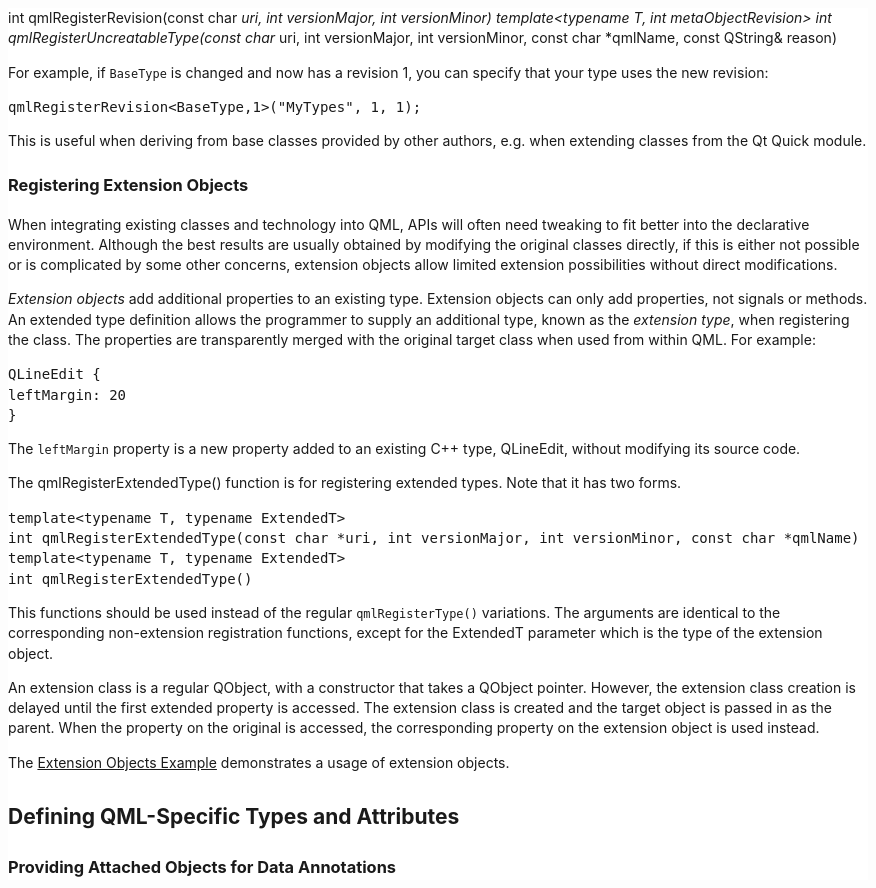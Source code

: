 <span class="type">int</span> qmlRegisterRevision(<span class="keyword">const</span> <span class="type">char</span> <span class="operator">*</span>uri<span class="operator">,</span> <span class="type">int</span> versionMajor<span class="operator">,</span> <span class="type">int</span> versionMinor)
<span class="keyword">template</span><span class="operator">&lt;</span><span class="keyword">typename</span> T<span class="operator">,</span> <span class="type">int</span> metaObjectRevision<span class="operator">&gt;</span>
<span class="type">int</span> qmlRegisterUncreatableType(<span class="keyword">const</span> <span class="type">char</span> <span class="operator">*</span>uri<span class="operator">,</span> <span class="type">int</span> versionMajor<span class="operator">,</span> <span class="type">int</span> versionMinor<span class="operator">,</span> <span class="keyword">const</span> <span class="type">char</span> <span class="operator">*</span>qmlName<span class="operator">,</span> <span class="keyword">const</span> <span class="type">QString</span><span class="operator">&amp;</span> reason)</pre>
<p>For example, if <code>BaseType</code> is changed and now has a revision 1, you can specify that your type uses the new revision:</p>
<pre class="cpp">qmlRegisterRevision<span class="operator">&lt;</span>BaseType<span class="operator">,</span><span class="number">1</span><span class="operator">&gt;</span>(<span class="string">&quot;MyTypes&quot;</span><span class="operator">,</span> <span class="number">1</span><span class="operator">,</span> <span class="number">1</span>);</pre>
<p>This is useful when deriving from base classes provided by other authors, e.g&#x2e; when extending classes from the Qt Quick module.</p>
<h3 >Registering Extension Objects</h3>
<p>When integrating existing classes and technology into QML, APIs will often need tweaking to fit better into the declarative environment. Although the best results are usually obtained by modifying the original classes directly, if this is either not possible or is complicated by some other concerns, extension objects allow limited extension possibilities without direct modifications.</p>
<p><i>Extension objects</i> add additional properties to an existing type. Extension objects can only add properties, not signals or methods. An extended type definition allows the programmer to supply an additional type, known as the <i>extension type</i>, when registering the class. The properties are transparently merged with the original target class when used from within QML. For example:</p>
<pre class="qml"><span class="type">QLineEdit</span> {
<span class="name">leftMargin</span>: <span class="number">20</span>
}</pre>
<p>The <code>leftMargin</code> property is a new property added to an existing C++ type, QLineEdit, without modifying its source code.</p>
<p>The qmlRegisterExtendedType() function is for registering extended types. Note that it has two forms.</p>
<pre class="cpp"><span class="keyword">template</span><span class="operator">&lt;</span><span class="keyword">typename</span> T<span class="operator">,</span> <span class="keyword">typename</span> ExtendedT<span class="operator">&gt;</span>
<span class="type">int</span> qmlRegisterExtendedType(<span class="keyword">const</span> <span class="type">char</span> <span class="operator">*</span>uri<span class="operator">,</span> <span class="type">int</span> versionMajor<span class="operator">,</span> <span class="type">int</span> versionMinor<span class="operator">,</span> <span class="keyword">const</span> <span class="type">char</span> <span class="operator">*</span>qmlName)
<span class="keyword">template</span><span class="operator">&lt;</span><span class="keyword">typename</span> T<span class="operator">,</span> <span class="keyword">typename</span> ExtendedT<span class="operator">&gt;</span>
<span class="type">int</span> qmlRegisterExtendedType()</pre>
<p>This functions should be used instead of the regular <code>qmlRegisterType()</code> variations. The arguments are identical to the corresponding non-extension registration functions, except for the ExtendedT parameter which is the type of the extension object.</p>
<p>An extension class is a regular QObject, with a constructor that takes a QObject pointer. However, the extension class creation is delayed until the first extended property is accessed. The extension class is created and the target object is passed in as the parent. When the property on the original is accessed, the corresponding property on the extension object is used instead.</p>
<p>The <a href="https://developer.ubuntu.comapps/qml/sdk-15.04.5/QtQml.referenceexamples-extended/">Extension Objects Example</a> demonstrates a usage of extension objects.</p>
<h2 id="defining-qml-specific-types-and-attributes">Defining QML-Specific Types and Attributes</h2>
<h3 >Providing Attached Objects for Data Annotations</h3>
· · · · ·
WHAT THE TASK ASKS | Once the pictures are removed, repeat all of the data above exactly.

ANSWER SECTION |
Source code

: <span class="type">int</span> qmlRegisterRevision(<span class="keyword">const</span> <span class="type">char</span> <span class="operator">*</span>uri<span class="operator">,</span> <span class="type">int</span> versionMajor<span class="operator">,</span> <span class="type">int</span> versionMinor)
<span class="keyword">template</span><span class="operator">&lt;</span><span class="keyword">typename</span> T<span class="operator">,</span> <span class="type">int</span> metaObjectRevision<span class="operator">&gt;</span>
<span class="type">int</span> qmlRegisterUncreatableType(<span class="keyword">const</span> <span class="type">char</span> <span class="operator">*</span>uri<span class="operator">,</span> <span class="type">int</span> versionMajor<span class="operator">,</span> <span class="type">int</span> versionMinor<span class="operator">,</span> <span class="keyword">const</span> <span class="type">char</span> <span class="operator">*</span>qmlName<span class="operator">,</span> <span class="keyword">const</span> <span class="type">QString</span><span class="operator">&amp;</span> reason)</pre>
<p>For example, if <code>BaseType</code> is changed and now has a revision 1, you can specify that your type uses the new revision:</p>
<pre class="cpp">qmlRegisterRevision<span class="operator">&lt;</span>BaseType<span class="operator">,</span><span class="number">1</span><span class="operator">&gt;</span>(<span class="string">&quot;MyTypes&quot;</span><span class="operator">,</span> <span class="number">1</span><span class="operator">,</span> <span class="number">1</span>);</pre>
<p>This is useful when deriving from base classes provided by other authors, e.g&#x2e; when extending classes from the Qt Quick module.</p>
<h3 >Registering Extension Objects</h3>
<p>When integrating existing classes and technology into QML, APIs will often need tweaking to fit better into the declarative environment. Although the best results are usually obtained by modifying the original classes directly, if this is either not possible or is complicated by some other concerns, extension objects allow limited extension possibilities without direct modifications.</p>
<p><i>Extension objects</i> add additional properties to an existing type. Extension objects can only add properties, not signals or methods. An extended type definition allows the programmer to supply an additional type, known as the <i>extension type</i>, when registering the class. The properties are transparently merged with the original target class when used from within QML. For example:</p>
<pre class="qml"><span class="type">QLineEdit</span> {
<span class="name">leftMargin</span>: <span class="number">20</span>
}</pre>
<p>The <code>leftMargin</code> property is a new property added to an existing C++ type, QLineEdit, without modifying its source code.</p>
<p>The qmlRegisterExtendedType() function is for registering extended types. Note that it has two forms.</p>
<pre class="cpp"><span class="keyword">template</span><span class="operator">&lt;</span><span class="keyword">typename</span> T<span class="operator">,</span> <span class="keyword">typename</span> ExtendedT<span class="operator">&gt;</span>
<span class="type">int</span> qmlRegisterExtendedType(<span class="keyword">const</span> <span class="type">char</span> <span class="operator">*</span>uri<span class="operator">,</span> <span class="type">int</span> versionMajor<span class="operator">,</span> <span class="type">int</span> versionMinor<span class="operator">,</span> <span class="keyword">const</span> <span class="type">char</span> <span class="operator">*</span>qmlName)
<span class="keyword">template</span><span class="operator">&lt;</span><span class="keyword">typename</span> T<span class="operator">,</span> <span class="keyword">typename</span> ExtendedT<span class="operator">&gt;</span>
<span class="type">int</span> qmlRegisterExtendedType()</pre>
<p>This functions should be used instead of the regular <code>qmlRegisterType()</code> variations. The arguments are identical to the corresponding non-extension registration functions, except for the ExtendedT parameter which is the type of the extension object.</p>
<p>An extension class is a regular QObject, with a constructor that takes a QObject pointer. However, the extension class creation is delayed until the first extended property is accessed. The extension class is created and the target object is passed in as the parent. When the property on the original is accessed, the corresponding property on the extension object is used instead.</p>
<p>The <a href="https://developer.ubuntu.comapps/qml/sdk-15.04.5/QtQml.referenceexamples-extended/">Extension Objects Example</a> demonstrates a usage of extension objects.</p>
<h2 id="defining-qml-specific-types-and-attributes">Defining QML-Specific Types and Attributes</h2>
<h3 >Providing Attached Objects for Data Annotations</h3>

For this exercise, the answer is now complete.